TASK TO COMPLETE
List all lines of the data containing the word "members".
╔══
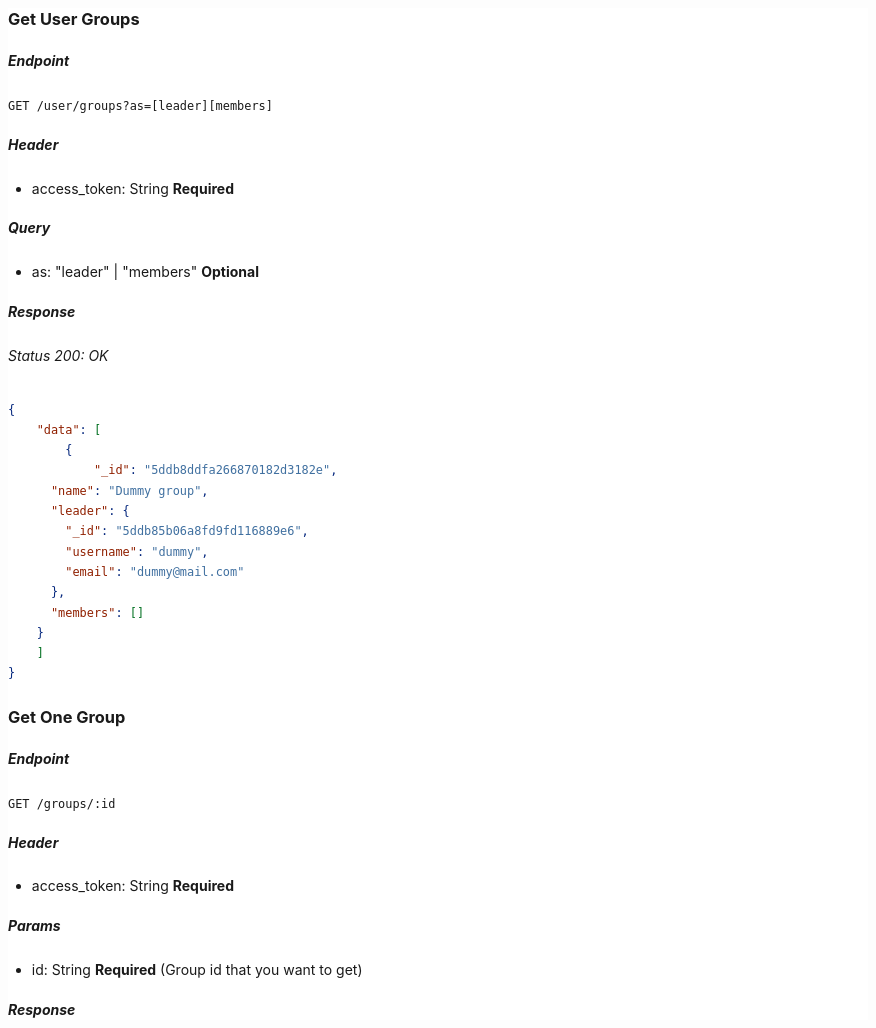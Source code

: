 

### Get User Groups

##### Endpoint

```http
GET /user/groups?as=[leader][members]
```

##### Header

- access_token: String **Required**

##### Query

- as: "leader" | "members" **Optional**

##### Response

###### Status 200: OK

```json
{
	"data": [
		{
			"_id": "5ddb8ddfa266870182d3182e",
      "name": "Dummy group",
      "leader": {
        "_id": "5ddb85b06a8fd9fd116889e6",
        "username": "dummy",
        "email": "dummy@mail.com"
      },
      "members": []
    }
	]
}
```



### Get One Group

##### Endpoint

```http
GET /groups/:id
```

##### Header

- access_token: String **Required**

##### Params

- id: String **Required** (Group id that you want to get)

##### Response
╚══
RESULT OF THE EXERCISE
GET /user/groups?as=[leader][members]
- as: "leader" | "members" **Optional**
      "members": []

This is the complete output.